[Milton-L] Re: where's the comfort? and other matters

James Rovira jamesrovira at gmail.com
Mon Feb 22 12:49:52 EST 2010


Thanks for your response, Jeffery.  And especially for the Hell as Bulletin
Board post earlier.

I could address your point directly, but I think the discussion would just
get more tangled, and I don't think untangling it would lead us to any
position different from the position that we are in now: we have to decide
what we think of hell with only very limited support from our rational
capacity, because we may not have all the necessary information, and cannot
know if we do or do not.

To judge the actions of an omniscient being we would need to share the
knowledge base that the omniscient being has; i.e., be omniscient ourselves,
or in other words, God.  To judge God we would need to be God.

But I would like to add one more thought to the discussion.  When we
consider the worst possible legal punishment offered in several Western
countries -- the death penalty -- we confront a great debate.  This is the
worst possible punishment that we can offer and is irrevocable.  While all
punishments are irrevocable -- you can't return to a person the time he or
she lost in jail -- the death penalty is especially so, as there is no
restitution or remediation possible at all.

Add to this fact the fact that our court systems are less than perfect --
that all judges and juries are always working with incomplete knowledge,
especially about motive and circumstance, that people with more money tend
to see a different species of justice than those with less, that biases come
into play -- and people are understandably very nervous about the death
penalty and some think it should never be an available option.

Now I think many of us are reasoning this way about God.  But the Christian
God is conceived of as the sum of all virtues, power, and knowledge.  There
is no question about acts, motives, or circumstances, so judgment is always
perfect.  If there is a hell, and people are sent there by this God, these
people deserve it.

So, in these circumstances, would it matter that we think otherwise?  If
this God exists, isn't our judgment irrelevant, except as it reveals our own
character?

That is one of the reasons why I think the existence issue has to be
resolved prior to our thinking about Hell.
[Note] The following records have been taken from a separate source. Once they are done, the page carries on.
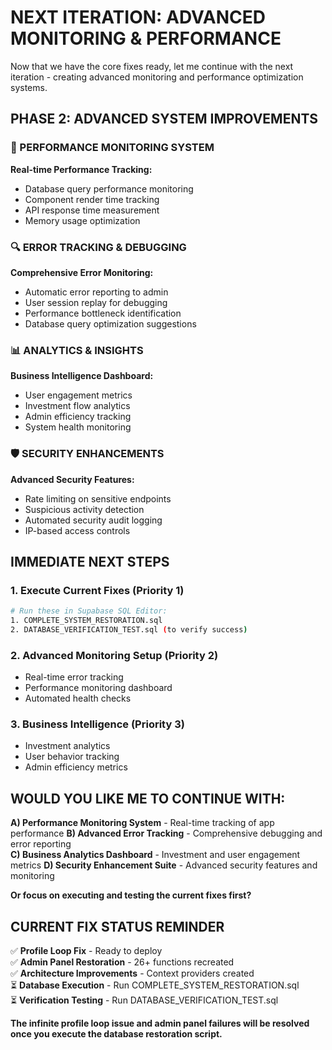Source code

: # NEXT ITERATION: ADVANCED MONITORING & PERFORMANCE

Now that we have the core fixes ready, let me continue with the next iteration - creating advanced monitoring and performance optimization systems.

## PHASE 2: ADVANCED SYSTEM IMPROVEMENTS

### 🚀 PERFORMANCE MONITORING SYSTEM

**Real-time Performance Tracking:**
- Database query performance monitoring
- Component render time tracking  
- API response time measurement
- Memory usage optimization

### 🔍 ERROR TRACKING & DEBUGGING

**Comprehensive Error Monitoring:**
- Automatic error reporting to admin
- User session replay for debugging
- Performance bottleneck identification
- Database query optimization suggestions

### 📊 ANALYTICS & INSIGHTS

**Business Intelligence Dashboard:**
- User engagement metrics
- Investment flow analytics
- Admin efficiency tracking
- System health monitoring

### 🛡️ SECURITY ENHANCEMENTS

**Advanced Security Features:**
- Rate limiting on sensitive endpoints
- Suspicious activity detection
- Automated security audit logging
- IP-based access controls

## IMMEDIATE NEXT STEPS

### 1. Execute Current Fixes (Priority 1)
```bash
# Run these in Supabase SQL Editor:
1. COMPLETE_SYSTEM_RESTORATION.sql
2. DATABASE_VERIFICATION_TEST.sql (to verify success)
```

### 2. Advanced Monitoring Setup (Priority 2)
- Real-time error tracking
- Performance monitoring dashboard
- Automated health checks

### 3. Business Intelligence (Priority 3)  
- Investment analytics
- User behavior tracking
- Admin efficiency metrics

## WOULD YOU LIKE ME TO CONTINUE WITH:

**A) Performance Monitoring System** - Real-time tracking of app performance
**B) Advanced Error Tracking** - Comprehensive debugging and error reporting  
**C) Business Analytics Dashboard** - Investment and user engagement metrics
**D) Security Enhancement Suite** - Advanced security features and monitoring

**Or focus on executing and testing the current fixes first?**

## CURRENT FIX STATUS REMINDER

✅ **Profile Loop Fix** - Ready to deploy  
✅ **Admin Panel Restoration** - 26+ functions recreated  
✅ **Architecture Improvements** - Context providers created  
⏳ **Database Execution** - Run COMPLETE_SYSTEM_RESTORATION.sql  
⏳ **Verification Testing** - Run DATABASE_VERIFICATION_TEST.sql  

**The infinite profile loop issue and admin panel failures will be resolved once you execute the database restoration script.**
If (the Christian) God does not exist, Hell is just the projection of human
anger toward injustice onto the cosmos.  And, in that case, it is an
overstatement of this anger.  All sins are temporal and end with the
sinner's physical existence, if sin even can be said to exist.

If God does exist, sins are not temporal, do not end with the sinner's
physical existence, and the existence of Hell may be a necessity as well as
a moral good.

Jim R

On Mon, Feb 22, 2010 at 3:31 AM, Horace Jeffery Hodges <
jefferyhodges at yahoo.com> wrote:

> Jim, I suppose that one could wonder why -- given our epistemic
> circumstances -- someone might prefer hellfire as metaphor to hellfire as
> literal fire. Both are logically equally justificable since God could have a
> 'good' reason for allowing either one . . . presumably. I suppose that an
> individual might find metaphor more plausible here than literal readings.